22 year-old Miller started writing songs when she was only 16.  Currently, she serves in ministry at the First Assembly of God church in her hometown of Lockhart, Texas.  She became involved in worship ministry through her home church at the age of twelve, and has been growing in it ever since. It was evident, even early on, that Rebeccah had a sincere passion for truthful worship.  Helmed by Hyman Stansky, the EP offers 5 brand new songs all written by Miller from bar one.  Describing her music as mainly acoustic with some catchy electric guitar hooks, Miller's songs are ones that take Scriptural truths and make them swirl in our heads with their infectious melodies. 

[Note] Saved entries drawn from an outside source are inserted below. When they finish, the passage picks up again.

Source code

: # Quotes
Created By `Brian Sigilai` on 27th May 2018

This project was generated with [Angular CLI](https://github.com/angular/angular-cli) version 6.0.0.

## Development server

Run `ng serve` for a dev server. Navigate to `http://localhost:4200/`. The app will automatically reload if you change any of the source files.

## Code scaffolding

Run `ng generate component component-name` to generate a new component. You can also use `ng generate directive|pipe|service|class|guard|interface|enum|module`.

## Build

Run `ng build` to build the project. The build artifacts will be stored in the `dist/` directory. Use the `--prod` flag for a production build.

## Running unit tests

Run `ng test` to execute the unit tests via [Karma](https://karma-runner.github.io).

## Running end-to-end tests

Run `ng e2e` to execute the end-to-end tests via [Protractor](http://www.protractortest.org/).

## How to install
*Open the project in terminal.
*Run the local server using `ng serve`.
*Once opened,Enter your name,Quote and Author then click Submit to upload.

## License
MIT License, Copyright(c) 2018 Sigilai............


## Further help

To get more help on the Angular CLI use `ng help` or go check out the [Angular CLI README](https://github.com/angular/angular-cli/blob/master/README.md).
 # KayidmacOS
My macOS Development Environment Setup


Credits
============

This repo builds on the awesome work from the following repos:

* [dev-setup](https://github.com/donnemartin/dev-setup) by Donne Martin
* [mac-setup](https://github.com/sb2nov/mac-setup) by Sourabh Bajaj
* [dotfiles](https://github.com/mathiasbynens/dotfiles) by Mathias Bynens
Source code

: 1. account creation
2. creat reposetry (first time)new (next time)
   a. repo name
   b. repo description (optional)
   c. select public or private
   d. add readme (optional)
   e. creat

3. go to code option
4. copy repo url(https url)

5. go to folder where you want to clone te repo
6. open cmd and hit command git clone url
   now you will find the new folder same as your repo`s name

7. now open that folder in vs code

Best of which is "Anchors Down."  Armed with her acoustic guitar and some light percussive flourishes, Miller makes an assault on sin by invoking on God's help.  Holiness have never been catchier than on "Anchors Down." Showcasing her worship leader mettle is "You Amaze Me;" a song that has such an inviting hook that worship leaders would do well to incorporate it into their Sunday morning repertoire.  While the intimate "So in Love" has a coffee-house singer-songwriter charm that is equally enthralling.  "Floodlight" takes the image of Jesus as the Light of the World a notch up brightening up our souls as Miller sings: "He's like a floodlight/When I was living in the dark/His word came, and it shone in my heart/Like a floodlight like a floodlight."

Miller may be young in age, but she writes and sings with such a maturity that truly belies her youthfulness.  If you are looking for a worship leader who means every nuance of what she sings, "You Make Me Well" is it.